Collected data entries
^^^^

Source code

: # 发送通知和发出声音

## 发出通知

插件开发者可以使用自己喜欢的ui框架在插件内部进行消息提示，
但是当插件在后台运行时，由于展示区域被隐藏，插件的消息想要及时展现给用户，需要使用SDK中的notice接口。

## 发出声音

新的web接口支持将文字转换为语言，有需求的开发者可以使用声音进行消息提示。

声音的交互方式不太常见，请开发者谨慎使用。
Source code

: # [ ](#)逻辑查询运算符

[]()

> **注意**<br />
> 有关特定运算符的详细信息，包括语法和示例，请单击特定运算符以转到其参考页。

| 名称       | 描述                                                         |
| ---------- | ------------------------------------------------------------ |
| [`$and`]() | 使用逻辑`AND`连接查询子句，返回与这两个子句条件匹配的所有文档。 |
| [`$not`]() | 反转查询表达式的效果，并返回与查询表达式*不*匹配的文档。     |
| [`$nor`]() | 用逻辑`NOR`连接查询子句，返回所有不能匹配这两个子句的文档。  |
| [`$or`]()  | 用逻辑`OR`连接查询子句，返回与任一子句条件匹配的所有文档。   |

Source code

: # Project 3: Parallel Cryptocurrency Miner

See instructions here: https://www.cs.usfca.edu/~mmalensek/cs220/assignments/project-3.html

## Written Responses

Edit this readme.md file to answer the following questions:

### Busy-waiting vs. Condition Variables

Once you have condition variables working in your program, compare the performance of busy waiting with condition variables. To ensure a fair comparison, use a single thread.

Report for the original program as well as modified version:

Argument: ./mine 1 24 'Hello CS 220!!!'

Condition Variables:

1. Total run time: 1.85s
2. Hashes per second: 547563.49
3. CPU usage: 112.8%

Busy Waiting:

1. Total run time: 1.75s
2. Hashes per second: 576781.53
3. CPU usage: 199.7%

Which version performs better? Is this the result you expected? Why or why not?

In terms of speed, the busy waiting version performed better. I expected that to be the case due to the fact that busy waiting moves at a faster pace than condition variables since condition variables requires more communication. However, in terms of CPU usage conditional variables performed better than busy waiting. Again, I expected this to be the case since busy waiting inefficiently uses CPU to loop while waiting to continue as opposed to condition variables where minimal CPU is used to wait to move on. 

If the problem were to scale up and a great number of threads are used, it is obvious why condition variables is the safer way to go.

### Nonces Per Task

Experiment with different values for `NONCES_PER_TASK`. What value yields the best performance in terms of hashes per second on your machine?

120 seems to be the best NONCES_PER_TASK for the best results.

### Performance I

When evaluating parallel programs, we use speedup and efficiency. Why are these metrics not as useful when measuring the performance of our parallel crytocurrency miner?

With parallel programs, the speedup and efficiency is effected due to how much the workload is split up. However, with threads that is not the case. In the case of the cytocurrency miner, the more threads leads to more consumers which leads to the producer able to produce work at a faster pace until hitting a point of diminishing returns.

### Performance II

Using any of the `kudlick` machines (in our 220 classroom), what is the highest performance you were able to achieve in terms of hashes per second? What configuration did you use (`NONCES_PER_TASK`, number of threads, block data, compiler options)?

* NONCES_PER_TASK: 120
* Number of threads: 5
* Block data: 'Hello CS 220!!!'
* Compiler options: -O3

^^^^

* [WHAT THE TASK REQUIRES]
Which lines of the records above hold the word "options"? Copy each of them.

* [RESPONSE AREA]
Using any of the `kudlick` machines (in our 220 classroom), what is the highest performance you were able to achieve in terms of hashes per second? What configuration did you use (`NONCES_PER_TASK`, number of threads, block data, compiler options)?
* Compiler options: -O3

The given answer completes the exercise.